Agree that all examples involves the data which was already available in hdfs. That was for illustration.
Before moving on answer let us understand the issues with small files:
1. Storage: Each file stored in hdfs consumes 150Bytes of data in NN memory.
So more small files, more space acquired in NN while actual data stored in hdfs would be small.
This forces users to keep there files in sequence files so NN memory can be freed to store more data.
Solution:
In this case, if files will be stored in sequence file, and cleaned up from hdfs, free space can be utilised for storing more data.
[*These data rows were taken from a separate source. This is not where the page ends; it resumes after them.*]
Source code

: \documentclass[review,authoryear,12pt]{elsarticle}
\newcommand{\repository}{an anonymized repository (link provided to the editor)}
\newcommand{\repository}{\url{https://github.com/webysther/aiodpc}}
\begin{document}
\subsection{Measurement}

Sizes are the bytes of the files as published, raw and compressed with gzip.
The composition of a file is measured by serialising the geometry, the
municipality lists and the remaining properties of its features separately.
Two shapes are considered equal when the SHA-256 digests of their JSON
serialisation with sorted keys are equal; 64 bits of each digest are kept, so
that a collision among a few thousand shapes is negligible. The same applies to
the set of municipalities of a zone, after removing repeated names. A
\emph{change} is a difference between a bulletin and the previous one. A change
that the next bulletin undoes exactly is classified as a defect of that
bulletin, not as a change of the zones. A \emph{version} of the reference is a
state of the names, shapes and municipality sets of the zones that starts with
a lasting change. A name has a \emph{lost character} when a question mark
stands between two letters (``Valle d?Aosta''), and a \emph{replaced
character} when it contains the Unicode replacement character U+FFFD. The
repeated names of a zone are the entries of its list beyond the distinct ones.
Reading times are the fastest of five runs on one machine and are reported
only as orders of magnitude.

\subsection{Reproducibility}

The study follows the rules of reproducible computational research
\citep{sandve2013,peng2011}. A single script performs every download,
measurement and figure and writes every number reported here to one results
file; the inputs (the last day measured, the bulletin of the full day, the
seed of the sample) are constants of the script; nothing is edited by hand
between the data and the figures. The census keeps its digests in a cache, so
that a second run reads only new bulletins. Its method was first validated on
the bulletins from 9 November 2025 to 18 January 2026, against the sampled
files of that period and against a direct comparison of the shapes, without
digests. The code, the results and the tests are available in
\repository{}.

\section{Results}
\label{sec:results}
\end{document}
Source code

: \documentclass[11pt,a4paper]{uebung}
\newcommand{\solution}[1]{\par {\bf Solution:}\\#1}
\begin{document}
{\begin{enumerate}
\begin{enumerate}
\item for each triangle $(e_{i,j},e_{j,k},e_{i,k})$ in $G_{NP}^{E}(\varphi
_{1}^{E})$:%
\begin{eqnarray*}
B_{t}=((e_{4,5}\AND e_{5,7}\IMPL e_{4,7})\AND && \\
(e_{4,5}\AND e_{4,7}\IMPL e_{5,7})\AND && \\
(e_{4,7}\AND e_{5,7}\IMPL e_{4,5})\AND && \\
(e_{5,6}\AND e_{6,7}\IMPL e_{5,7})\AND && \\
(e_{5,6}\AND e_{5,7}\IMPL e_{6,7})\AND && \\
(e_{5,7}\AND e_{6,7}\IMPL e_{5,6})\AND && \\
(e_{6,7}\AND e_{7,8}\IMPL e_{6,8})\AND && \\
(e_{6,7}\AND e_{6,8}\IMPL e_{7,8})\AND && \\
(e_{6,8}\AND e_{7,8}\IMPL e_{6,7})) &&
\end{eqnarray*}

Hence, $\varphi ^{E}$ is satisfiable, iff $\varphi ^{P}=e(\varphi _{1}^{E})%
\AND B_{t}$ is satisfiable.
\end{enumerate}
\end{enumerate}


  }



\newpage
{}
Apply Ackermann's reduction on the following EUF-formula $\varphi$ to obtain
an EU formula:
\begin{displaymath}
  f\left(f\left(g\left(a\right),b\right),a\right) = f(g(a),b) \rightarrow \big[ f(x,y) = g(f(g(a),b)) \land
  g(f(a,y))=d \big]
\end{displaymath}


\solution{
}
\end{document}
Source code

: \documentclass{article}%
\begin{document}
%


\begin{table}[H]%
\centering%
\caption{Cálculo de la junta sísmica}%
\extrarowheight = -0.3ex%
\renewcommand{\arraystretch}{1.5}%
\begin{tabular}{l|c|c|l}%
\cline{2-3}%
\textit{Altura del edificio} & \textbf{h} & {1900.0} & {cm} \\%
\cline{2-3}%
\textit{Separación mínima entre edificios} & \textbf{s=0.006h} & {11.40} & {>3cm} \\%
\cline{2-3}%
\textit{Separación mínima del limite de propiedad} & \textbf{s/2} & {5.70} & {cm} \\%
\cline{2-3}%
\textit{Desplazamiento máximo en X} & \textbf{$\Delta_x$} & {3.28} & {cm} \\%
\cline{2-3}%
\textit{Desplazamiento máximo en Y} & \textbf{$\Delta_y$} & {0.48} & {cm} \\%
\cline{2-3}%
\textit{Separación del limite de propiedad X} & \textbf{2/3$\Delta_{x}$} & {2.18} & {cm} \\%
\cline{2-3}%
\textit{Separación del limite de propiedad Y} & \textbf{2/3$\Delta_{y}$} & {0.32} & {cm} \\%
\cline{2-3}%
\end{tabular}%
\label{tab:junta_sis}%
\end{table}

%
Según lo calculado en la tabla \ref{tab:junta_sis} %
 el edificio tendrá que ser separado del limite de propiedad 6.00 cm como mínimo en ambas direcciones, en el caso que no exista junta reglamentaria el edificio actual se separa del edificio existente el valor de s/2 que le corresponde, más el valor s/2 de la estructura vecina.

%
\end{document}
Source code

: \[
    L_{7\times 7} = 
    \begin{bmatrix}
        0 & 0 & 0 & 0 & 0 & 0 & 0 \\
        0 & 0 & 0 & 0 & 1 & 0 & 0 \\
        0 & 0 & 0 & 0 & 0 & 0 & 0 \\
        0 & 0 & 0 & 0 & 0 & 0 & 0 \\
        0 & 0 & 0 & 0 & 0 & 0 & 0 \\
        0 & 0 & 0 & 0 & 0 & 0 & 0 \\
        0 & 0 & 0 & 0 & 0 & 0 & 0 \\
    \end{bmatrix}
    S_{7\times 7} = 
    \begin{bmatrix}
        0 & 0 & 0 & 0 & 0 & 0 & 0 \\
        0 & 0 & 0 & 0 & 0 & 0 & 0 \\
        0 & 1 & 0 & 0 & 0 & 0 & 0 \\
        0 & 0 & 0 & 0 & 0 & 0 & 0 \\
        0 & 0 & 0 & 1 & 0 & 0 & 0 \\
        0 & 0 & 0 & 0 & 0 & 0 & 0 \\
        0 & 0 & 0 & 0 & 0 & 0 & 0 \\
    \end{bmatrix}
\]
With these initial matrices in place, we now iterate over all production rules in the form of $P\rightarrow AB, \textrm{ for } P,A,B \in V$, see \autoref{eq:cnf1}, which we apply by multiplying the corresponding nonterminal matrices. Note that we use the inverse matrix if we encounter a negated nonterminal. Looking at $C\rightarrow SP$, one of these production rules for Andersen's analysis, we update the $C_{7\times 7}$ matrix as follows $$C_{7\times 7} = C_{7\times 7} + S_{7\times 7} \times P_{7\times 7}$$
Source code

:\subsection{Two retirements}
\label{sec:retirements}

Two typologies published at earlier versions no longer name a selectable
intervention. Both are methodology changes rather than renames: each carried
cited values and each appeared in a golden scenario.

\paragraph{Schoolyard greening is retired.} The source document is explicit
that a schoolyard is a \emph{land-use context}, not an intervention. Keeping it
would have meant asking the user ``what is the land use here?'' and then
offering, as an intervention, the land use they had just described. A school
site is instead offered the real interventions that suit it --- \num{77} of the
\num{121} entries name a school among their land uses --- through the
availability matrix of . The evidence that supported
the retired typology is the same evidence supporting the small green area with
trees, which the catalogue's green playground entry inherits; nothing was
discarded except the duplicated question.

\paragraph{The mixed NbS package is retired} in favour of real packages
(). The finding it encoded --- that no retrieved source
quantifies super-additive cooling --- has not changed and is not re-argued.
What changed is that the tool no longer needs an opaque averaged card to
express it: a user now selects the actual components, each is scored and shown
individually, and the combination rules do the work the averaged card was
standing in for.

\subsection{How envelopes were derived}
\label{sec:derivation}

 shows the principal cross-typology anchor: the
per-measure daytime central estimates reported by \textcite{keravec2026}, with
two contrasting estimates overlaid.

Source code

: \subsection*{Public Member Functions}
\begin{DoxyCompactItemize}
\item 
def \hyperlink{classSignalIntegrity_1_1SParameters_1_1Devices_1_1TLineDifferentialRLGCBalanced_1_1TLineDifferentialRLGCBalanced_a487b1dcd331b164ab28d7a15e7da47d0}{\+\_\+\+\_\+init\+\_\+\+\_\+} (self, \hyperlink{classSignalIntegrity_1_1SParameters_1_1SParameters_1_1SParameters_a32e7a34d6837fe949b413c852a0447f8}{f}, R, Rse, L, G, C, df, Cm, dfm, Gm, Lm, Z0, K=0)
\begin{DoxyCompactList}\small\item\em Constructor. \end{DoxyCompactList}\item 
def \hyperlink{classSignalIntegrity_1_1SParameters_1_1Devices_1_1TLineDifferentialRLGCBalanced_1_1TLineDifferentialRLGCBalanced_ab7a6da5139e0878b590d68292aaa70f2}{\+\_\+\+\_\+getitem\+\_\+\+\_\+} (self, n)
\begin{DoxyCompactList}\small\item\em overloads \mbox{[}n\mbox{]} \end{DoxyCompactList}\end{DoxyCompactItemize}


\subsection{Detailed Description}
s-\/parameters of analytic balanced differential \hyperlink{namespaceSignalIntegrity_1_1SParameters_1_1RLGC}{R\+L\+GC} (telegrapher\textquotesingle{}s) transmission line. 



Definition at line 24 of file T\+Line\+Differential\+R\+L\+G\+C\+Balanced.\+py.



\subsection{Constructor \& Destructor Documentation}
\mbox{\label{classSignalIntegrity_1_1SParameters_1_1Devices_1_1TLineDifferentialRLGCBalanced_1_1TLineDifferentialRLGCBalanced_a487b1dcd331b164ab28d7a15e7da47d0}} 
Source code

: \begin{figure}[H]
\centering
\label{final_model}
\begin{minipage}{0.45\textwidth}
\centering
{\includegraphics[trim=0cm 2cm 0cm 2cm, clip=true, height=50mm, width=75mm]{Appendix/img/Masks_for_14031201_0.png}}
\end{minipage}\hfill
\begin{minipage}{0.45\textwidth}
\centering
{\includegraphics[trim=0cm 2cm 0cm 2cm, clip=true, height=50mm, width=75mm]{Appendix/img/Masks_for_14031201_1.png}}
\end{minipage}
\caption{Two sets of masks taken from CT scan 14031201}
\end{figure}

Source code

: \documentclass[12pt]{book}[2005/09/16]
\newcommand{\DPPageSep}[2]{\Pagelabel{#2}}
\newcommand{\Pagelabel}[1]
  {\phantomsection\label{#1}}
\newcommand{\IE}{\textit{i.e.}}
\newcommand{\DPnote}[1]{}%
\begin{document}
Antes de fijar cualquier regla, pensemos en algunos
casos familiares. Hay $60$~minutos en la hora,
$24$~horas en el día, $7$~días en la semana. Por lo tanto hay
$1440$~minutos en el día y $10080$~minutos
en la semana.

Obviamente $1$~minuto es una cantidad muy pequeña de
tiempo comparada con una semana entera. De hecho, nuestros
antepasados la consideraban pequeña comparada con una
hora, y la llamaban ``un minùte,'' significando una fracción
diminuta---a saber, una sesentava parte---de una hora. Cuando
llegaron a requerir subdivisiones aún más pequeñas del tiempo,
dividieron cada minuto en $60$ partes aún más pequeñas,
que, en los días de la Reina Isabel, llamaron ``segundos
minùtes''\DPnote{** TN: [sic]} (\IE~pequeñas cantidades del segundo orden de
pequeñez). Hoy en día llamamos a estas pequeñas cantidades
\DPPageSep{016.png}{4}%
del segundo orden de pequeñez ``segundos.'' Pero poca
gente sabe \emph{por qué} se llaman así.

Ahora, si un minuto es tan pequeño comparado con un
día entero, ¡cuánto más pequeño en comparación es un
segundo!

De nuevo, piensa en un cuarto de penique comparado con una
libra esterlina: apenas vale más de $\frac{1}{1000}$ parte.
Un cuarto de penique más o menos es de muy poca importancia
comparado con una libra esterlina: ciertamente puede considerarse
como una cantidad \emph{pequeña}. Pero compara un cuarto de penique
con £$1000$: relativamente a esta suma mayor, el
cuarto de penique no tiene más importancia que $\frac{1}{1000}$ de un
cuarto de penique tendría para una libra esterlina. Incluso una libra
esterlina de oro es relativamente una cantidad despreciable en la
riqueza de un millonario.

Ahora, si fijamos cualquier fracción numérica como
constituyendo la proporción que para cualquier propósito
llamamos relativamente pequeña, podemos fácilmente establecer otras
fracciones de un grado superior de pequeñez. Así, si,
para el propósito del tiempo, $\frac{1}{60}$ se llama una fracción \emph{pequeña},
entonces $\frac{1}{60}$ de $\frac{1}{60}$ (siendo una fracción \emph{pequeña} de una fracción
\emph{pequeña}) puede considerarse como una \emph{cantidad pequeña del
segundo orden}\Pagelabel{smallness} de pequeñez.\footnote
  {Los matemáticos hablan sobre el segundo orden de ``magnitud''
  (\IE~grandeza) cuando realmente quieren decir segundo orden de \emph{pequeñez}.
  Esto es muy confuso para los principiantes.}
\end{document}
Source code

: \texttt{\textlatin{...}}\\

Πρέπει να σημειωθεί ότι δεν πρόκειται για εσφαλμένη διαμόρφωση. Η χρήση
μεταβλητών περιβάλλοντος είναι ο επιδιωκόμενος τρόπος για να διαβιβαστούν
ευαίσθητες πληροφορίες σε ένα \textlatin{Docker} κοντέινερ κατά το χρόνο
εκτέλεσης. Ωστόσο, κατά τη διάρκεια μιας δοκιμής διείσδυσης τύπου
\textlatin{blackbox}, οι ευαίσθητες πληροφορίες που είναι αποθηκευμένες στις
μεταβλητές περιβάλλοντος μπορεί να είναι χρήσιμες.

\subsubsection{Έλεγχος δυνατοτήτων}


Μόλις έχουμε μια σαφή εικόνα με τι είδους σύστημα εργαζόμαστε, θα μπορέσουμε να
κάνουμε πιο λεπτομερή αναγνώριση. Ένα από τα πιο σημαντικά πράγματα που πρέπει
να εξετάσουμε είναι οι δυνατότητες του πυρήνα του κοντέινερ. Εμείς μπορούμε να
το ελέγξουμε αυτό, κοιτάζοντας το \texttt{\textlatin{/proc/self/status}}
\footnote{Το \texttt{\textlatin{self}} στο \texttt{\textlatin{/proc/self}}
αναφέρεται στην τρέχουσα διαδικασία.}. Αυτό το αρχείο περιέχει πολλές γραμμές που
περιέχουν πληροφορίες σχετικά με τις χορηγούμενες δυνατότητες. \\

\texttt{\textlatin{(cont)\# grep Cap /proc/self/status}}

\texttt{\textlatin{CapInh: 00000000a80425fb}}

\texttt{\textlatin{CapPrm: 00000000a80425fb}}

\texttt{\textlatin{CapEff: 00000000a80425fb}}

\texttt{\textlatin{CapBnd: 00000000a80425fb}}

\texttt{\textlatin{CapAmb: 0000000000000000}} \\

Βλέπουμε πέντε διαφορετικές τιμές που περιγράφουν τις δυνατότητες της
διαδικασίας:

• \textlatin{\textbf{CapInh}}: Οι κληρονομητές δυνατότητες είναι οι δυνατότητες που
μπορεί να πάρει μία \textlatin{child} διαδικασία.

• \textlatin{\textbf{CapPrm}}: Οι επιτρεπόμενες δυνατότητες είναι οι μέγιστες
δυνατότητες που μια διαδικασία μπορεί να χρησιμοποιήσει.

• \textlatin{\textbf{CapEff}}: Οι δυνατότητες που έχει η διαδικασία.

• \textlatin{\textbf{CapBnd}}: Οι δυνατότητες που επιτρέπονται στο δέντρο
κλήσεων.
2. Processing: If a job involves processing multiple small files using map-reduce framework, multiple map tasks will be instantiated, all of which will be handling small amount of data.
The time taken for such map job initialisation would be much more higher than the time taken for actual small file processing which will waste such map task slots.
This will act as blocker for other jobs as all map-slots would be full for that moment.
Solution:
If we keep small files in larger sequence files, each map will get enough data to process in parallel with other tasks and true parallel processing benefits can be achieved.
So even in this case, when files are already on hdfs and then are combined to large sequence file, processing such sequence file for further analysis will really help.

0

Answer to your second question, yes it is possible to read small files directly from local filesystem.
The only thing that we have to do is to modify the conf object to point to local filesystem that can be done as follows:
Configuration conf = new Configuration();
conf.set('fs.default.name','file:///');
Job job = new Job(conf, "ImagesToSequenceFileConverter");
Now whaterevr location will be passed to this program as input path for files, code will search them on local filesystem and not on hdfs.

If you see ImagesToSequenceFileConverter[sequence file assignment], just add conf.set('fs.default.name','file:///'); at line#52 and re-create the jar and pass the local-filesystem location where images are stored and code will pick files direct from there.

Hope this helps.
Vote-up, if works for you.
Happy learning!!